Black Pepper Chicken
- 1 tbsp coconut amino (or tamari/soy sauce)
- 1 tsp baking soda
- 1 tbsp apple cider vinegar
- 1.5 pounds boneless, skinless chicken breasts or thighs cut into 1 inch pieces
- 3 ribs celery
- 1 medium yellow onion
- 1 green bell pepper
- 3 green onions/scallions
- 1 inch ginger finely chopped
- 2 cloves garlic crushed
- 2 tbsp sesame oil
- 2 tbsp honey/maple syrup (or 2 medjool dates for Whole30)
- 1/2 cup beef stock
- 3 tbsp coconut aminos (or tamari/soy sauce)
- 1 tsp fish sauce
- 2 tbsp apple cider vinegar
- 2 tsp fresh ground black pepper
- In a bowl whisk together the coconut aminos, baking soda and apple cider vinegar and then add in the chunks of chicken and stir to ensure that they are all well coated in the liquid.
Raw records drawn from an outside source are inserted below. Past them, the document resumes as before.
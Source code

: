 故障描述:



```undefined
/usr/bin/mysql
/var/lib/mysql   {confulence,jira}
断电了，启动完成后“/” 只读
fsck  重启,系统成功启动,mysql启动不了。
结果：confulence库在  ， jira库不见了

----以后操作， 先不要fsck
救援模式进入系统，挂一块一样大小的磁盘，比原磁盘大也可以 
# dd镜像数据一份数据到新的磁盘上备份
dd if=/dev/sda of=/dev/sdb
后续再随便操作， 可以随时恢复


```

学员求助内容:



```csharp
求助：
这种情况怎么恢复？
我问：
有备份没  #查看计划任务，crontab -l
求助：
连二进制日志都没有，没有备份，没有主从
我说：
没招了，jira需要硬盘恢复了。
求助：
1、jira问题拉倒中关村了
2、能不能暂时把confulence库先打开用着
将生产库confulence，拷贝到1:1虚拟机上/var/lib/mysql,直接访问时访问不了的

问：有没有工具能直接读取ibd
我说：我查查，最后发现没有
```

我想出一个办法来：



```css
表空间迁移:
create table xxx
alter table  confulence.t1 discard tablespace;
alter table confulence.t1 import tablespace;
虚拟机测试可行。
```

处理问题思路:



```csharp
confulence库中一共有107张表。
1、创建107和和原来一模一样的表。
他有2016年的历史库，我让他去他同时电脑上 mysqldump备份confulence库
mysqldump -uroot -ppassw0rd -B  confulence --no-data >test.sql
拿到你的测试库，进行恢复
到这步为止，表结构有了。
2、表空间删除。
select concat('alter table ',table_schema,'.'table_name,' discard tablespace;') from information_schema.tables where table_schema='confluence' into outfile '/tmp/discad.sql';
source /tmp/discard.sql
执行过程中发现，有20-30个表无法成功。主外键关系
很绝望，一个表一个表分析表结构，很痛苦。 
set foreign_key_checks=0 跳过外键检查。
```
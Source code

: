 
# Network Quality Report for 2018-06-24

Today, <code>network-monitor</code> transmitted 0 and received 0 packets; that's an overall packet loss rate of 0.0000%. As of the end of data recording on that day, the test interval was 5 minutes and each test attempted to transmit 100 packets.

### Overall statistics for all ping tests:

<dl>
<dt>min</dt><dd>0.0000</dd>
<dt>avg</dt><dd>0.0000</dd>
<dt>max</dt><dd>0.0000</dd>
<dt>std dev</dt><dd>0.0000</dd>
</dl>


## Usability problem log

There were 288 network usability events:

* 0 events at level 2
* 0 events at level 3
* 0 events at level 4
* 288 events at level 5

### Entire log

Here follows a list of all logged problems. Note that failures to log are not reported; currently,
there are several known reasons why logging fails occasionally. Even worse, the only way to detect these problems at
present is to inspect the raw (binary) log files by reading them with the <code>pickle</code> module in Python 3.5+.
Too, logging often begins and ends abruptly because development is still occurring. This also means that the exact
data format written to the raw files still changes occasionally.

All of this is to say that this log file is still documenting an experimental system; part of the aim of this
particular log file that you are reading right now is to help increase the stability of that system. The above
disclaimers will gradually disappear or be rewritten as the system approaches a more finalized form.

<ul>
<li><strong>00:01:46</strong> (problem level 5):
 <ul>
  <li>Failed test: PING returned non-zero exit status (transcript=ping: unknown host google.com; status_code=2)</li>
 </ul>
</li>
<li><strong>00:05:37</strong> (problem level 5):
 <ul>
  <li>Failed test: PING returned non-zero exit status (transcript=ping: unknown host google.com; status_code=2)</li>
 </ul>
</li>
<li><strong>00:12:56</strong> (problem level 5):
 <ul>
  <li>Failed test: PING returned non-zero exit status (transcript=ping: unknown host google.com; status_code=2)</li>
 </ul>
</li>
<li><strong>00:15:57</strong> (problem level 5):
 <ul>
Leave to rest for a few minutes while you prep the veggies
- In a blender or nutribullet container combine the honey (or medjool dates), beef stock, coconut aminos, fish sauce and vinegar and blend until completely smooth. Pour the sauce into a small sauce pan and leave to reduce on medium heat for 5 minutes until it has thickened and reduced by half and then set aside.
- Cut the green pepper, onion, green onions and celery into thin strips.
- Heat 1 tbsp sesame oil in a skillet on high heat. Once hot add in the chicken and cook for approximately 5 minutes until the chicken becomes golden in colour. Once cooked transfer the chicken to a plate and set aside.
- Add in 1 tbsp sesame oil to the pan, reduce the heat to medium and sauté the garlic and ginger for 1 minute until fragrant and then add in the sliced peppers, onions and celery. Saute for 4 minutes until the peppers begin to soften and then add in the green onions, chicken, black pepper and sauce and leave to simmer for another 3 minutes. Serve garnish with additional black pepper if desired.